Antisipasi Tawuran, Lurah Wonosari Gelar Patroli Gabungan di Wilayah Perbatasan
SEMARANG - Dalam upaya menjaga situasi tetap kondusif, Lurah Wonosari, Dimas Nofa Sancoyo, memimpin langsung patroli keamanan dan ketertiban masyarakat (kamtibmas) di wilayah Kelurahan Wonosari, Kecamatan Ngaliyan, pada Sabtu hingga Minggu dini hari, 5–6 Juli 2025.
Patroli gabungan ini melibatkan personel Linmas, Bhabinkamtibmas, dan Babinsa, yang menyusuri jalan utama hingga gang-gang kecil di sekitar kelurahan.
Fokus utama kegiatan ini adalah mengantisipasi tawuran remaja dan aksi kriminalitas seperti pencurian yang rawan terjadi selama libur sekolah.
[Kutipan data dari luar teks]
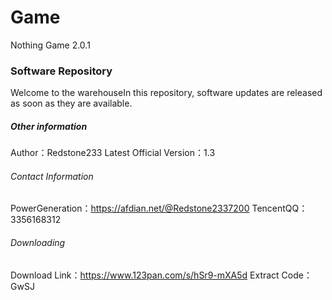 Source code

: # Game
Nothing Game 2.0.1

### Software Repository
Welcome to the warehouseIn this repository, software updates are released as soon as they are available.

##### Other information
Author：Redstone233
Latest Official Version：1.3

###### Contact Information
PowerGeneration：https://afdian.net/@Redstone2337200
TencentQQ：3356168312

###### Downloading
Download Link：https://www.123pan.com/s/hSr9-mXA5d  Extract Code：GwSJ

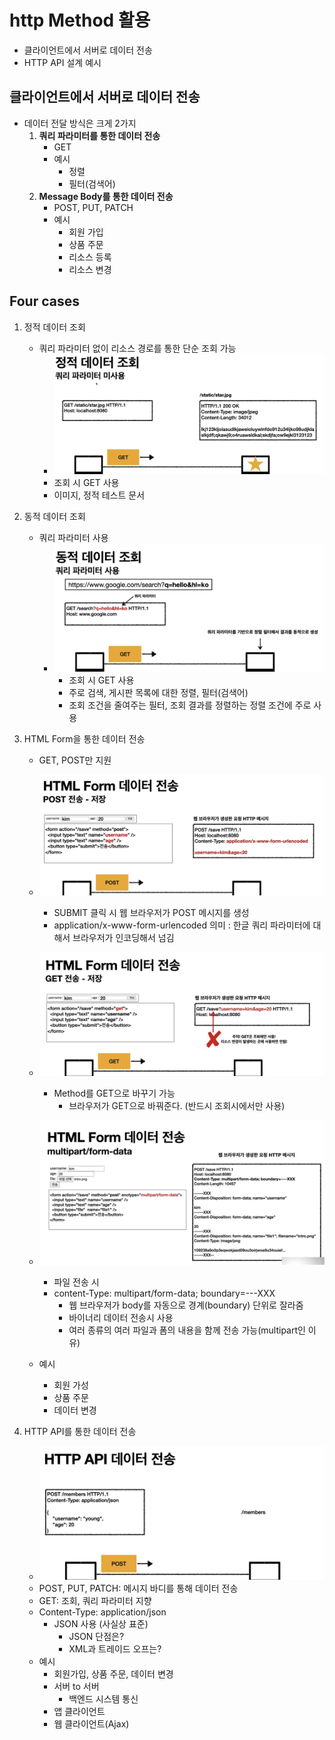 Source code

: # http Method 활용
 - 클라이언트에서 서버로 데이터 전송
 - HTTP API 설계 예시
  
## 클라이언트에서 서버로 데이터 전송
 - 데이터 전달 방식은 크게 2가지
   1. **쿼리 파라미터를 통한 데이터 전송**
      - GET
      - 예시
        - 정렬
        - 필터(검색어)
   2. **Message Body를 통한 데이터 전송**
      - POST, PUT, PATCH
      - 예시
        - 회원 가입
        - 상품 주문
        - 리소스 등록
        - 리소스 변경

## Four cases
 1. 정적 데이터 조회
      - 쿼리 파라미터 없이 리소스 경로를 통한 단순 조회 가능
          - ![16.png](./img/16.png)
          - 조회 시 GET 사용
          - 이미지, 정적 테스트 문서
  1. 동적 데이터 조회
      - 쿼리 파라미터 사용
          - ![17.png](./img/17.png)
              - 조회 시 GET 사용
              - 주로 검색, 게시판 목록에 대한 정렬, 필터(검색어)
              - 조회 조건을 줄여주는 필터, 조회 결과를 정렬하는 정렬 조건에 주로 사용

  2. HTML Form을 통한 데이터 전송
      - GET, POST만 지원
      - ![18.png](./img/18.png) 
          - SUBMIT 클릭 시 웹 브라우저가 POST 메시지를 생성
          - application/x-www-form-urlencoded 의미 : 한글 쿼리 파라미터에 대해서 브라우저가 인코딩해서 넘김
      
      - ![19.png](./img/19.png)
        - Method를 GET으로 바꾸기 가능
          - 브라우저가 GET으로 바꿔준다. (반드시 조회시에서만 사용)
      - ![20.png](./img/20.png)
        - 파일 전송 시 
        - content-Type: multipart/form-data; boundary=---XXX 
          - 웹 브라우저가 body를 자동으로 경계(boundary) 단위로 잘라줌
          - 바이너리 데이터 전송시 사용
          - 여러 종류의 여러 파일과 폼의 내용을 함께 전송 가능(multipart인 이유)
      - 예시
          - 회원 가성
          - 상품 주문
          - 데이터 변경
  3. HTTP API를 통한 데이터 전송
      - ![21.png](./img/21.png)
      - POST, PUT, PATCH: 메시지 바디를 통해 데이터 전송
      - GET: 조회, 쿼리 파라미터 지향
      - Content-Type: application/json
         - JSON 사용 (사실상 표준)
           - JSON 단점은?
           - XML과 트레이드 오프는?
      - 예시
        - 회원가입, 상품 주문, 데이터 변경
        - 서버 to 서버
            - 백엔드 시스템 통신
        - 앱 클라이언트
        - 웹 클라이언트(Ajax)
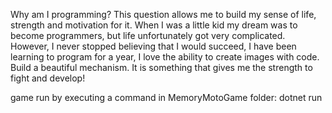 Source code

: Why am I programming?
This question allows me to build my sense of life, strength and motivation for it.
When I was a little kid my dream was to become programmers, but life unfortunately got very complicated. However, I never stopped believing that I would succeed, I have been learning to program for a year, I love the ability to create images with code. Build a beautiful mechanism. It is something that gives me the strength to fight and develop!

game run by executing a command in MemoryMotoGame folder: 
dotnet run
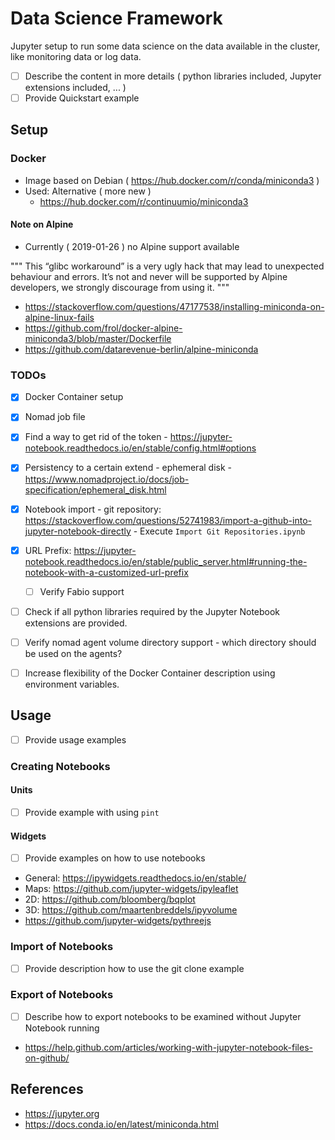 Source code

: # Data Science Framework

Jupyter setup to run some data science on the data available in the cluster, like monitoring data or log data.
- [ ] Describe the content in more details ( python libraries included, Jupyter extensions included, ... )
- [ ] Provide Quickstart example

## Setup

### Docker

- Image based on Debian ( https://hub.docker.com/r/conda/miniconda3 )
- Used: Alternative ( more new )
  - https://hub.docker.com/r/continuumio/miniconda3

#### Note on Alpine

- Currently ( 2019-01-26 ) no Alpine support available

"""
This “glibc workaround” is a very ugly hack that may lead to unexpected behaviour and errors. It’s not and never will be supported by Alpine developers, we strongly discourage from using it.
"""
- https://stackoverflow.com/questions/47177538/installing-miniconda-on-alpine-linux-fails
- https://github.com/frol/docker-alpine-miniconda3/blob/master/Dockerfile
- https://github.com/datarevenue-berlin/alpine-miniconda

### TODOs

- [x] Docker Container setup
- [x] Nomad job file
- [x] Find a way to get rid of the token - https://jupyter-notebook.readthedocs.io/en/stable/config.html#options
- [x] Persistency to a certain extend - ephemeral disk - https://www.nomadproject.io/docs/job-specification/ephemeral_disk.html
- [x] Notebook import - git repository: https://stackoverflow.com/questions/52741983/import-a-github-into-jupyter-notebook-directly - Execute `Import Git Repositories.ipynb`
- [x] URL Prefix: https://jupyter-notebook.readthedocs.io/en/stable/public_server.html#running-the-notebook-with-a-customized-url-prefix
  - [ ] Verify Fabio support
- [ ] Check if all python libraries required by the Jupyter Notebook extensions are provided.
- [ ] Verify nomad agent volume directory support - which directory should be used on the agents?
- [ ] Increase flexibility of the Docker Container description using environment variables.


## Usage

- [ ] Provide usage examples

### Creating Notebooks

#### Units

- [ ] Provide example with using `pint`

#### Widgets

- [ ] Provide examples on how to use notebooks

- General: https://ipywidgets.readthedocs.io/en/stable/
- Maps: https://github.com/jupyter-widgets/ipyleaflet
- 2D: https://github.com/bloomberg/bqplot
- 3D: https://github.com/maartenbreddels/ipyvolume
- https://github.com/jupyter-widgets/pythreejs

### Import of Notebooks

- [ ] Provide description how to use the git clone example

### Export of Notebooks

- [ ] Describe how to export notebooks to be examined without Jupyter Notebook running

- https://help.github.com/articles/working-with-jupyter-notebook-files-on-github/

## References

- https://jupyter.org
- https://docs.conda.io/en/latest/miniconda.html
“Kegiatan ini sebagai bentuk kehadiran negara dalam memastikan lingkungan yang aman dan tertib bagi warga. Apalagi saat ini isu tawuran remaja sedang meningkat,” kata Dimas.
Ia menjelaskan bahwa Kelurahan Wonosari merupakan wilayah paling barat Kota Semarang dan berbatasan langsung dengan Kecamatan Kaliwungu, Kabupaten Kendal.
Daerah perbatasan ini disebut cukup rawan, terutama di Jalan Rowosari atau Jalan Pantura, yang menjadi lokasi beberapa insiden tawuran sebelumnya.
“Saat malam Satu Sura kemarin, sempat terjadi tawuran di depan Masjid Al Haibah dan Gang Rowosari II.
Maka dari itu kami tingkatkan patroli, apalagi sempat beredar isu akan ada tawuran lanjutan pada 5 Juli,” ungkapnya.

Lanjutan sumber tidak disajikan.